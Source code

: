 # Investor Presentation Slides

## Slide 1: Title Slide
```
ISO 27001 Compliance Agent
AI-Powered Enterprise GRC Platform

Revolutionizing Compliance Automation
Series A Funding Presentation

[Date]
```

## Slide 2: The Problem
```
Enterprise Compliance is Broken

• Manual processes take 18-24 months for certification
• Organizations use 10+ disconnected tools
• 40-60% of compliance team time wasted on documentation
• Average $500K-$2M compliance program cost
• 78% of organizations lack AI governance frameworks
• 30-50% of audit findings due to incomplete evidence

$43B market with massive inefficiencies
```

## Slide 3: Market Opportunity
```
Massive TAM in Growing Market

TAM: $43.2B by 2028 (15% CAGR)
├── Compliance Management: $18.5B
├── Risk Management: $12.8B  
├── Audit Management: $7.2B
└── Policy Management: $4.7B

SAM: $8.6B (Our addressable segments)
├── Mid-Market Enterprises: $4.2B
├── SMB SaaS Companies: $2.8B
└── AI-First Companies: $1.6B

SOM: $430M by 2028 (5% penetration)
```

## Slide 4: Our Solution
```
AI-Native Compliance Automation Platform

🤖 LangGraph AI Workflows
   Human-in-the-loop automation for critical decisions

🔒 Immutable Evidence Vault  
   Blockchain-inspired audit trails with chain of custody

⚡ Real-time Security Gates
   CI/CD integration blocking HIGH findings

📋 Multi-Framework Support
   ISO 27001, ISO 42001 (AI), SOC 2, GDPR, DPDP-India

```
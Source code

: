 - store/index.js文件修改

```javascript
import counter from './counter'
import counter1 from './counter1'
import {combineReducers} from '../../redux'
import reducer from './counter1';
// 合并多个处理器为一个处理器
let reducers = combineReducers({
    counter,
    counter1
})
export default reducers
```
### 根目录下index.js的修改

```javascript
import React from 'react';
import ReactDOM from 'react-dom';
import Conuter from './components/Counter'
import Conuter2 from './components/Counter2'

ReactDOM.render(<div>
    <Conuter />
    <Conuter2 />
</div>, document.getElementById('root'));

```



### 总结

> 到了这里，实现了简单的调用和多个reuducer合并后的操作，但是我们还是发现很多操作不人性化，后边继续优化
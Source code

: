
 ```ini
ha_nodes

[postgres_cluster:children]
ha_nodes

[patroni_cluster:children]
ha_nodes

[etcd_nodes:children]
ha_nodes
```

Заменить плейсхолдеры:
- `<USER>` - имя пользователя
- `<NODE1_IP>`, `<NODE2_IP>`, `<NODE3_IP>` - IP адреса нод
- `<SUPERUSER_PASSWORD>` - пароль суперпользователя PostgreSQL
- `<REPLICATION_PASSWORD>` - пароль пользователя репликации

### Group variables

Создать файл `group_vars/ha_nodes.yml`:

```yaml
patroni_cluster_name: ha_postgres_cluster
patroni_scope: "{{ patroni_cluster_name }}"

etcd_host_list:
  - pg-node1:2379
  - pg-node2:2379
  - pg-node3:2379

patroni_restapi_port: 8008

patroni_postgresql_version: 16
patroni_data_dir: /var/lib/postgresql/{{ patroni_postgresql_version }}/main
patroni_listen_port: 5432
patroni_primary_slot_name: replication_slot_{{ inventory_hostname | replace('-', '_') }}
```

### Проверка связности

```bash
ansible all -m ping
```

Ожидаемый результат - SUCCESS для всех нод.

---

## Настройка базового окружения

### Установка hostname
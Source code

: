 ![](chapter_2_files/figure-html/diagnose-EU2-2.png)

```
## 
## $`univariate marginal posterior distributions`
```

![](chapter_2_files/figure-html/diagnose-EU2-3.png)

************

What is needed: Scan the material for "children" and copy the lines that hold it.

Solution for this problem:
[postgres_cluster:children]
[patroni_cluster:children]
[etcd_nodes:children]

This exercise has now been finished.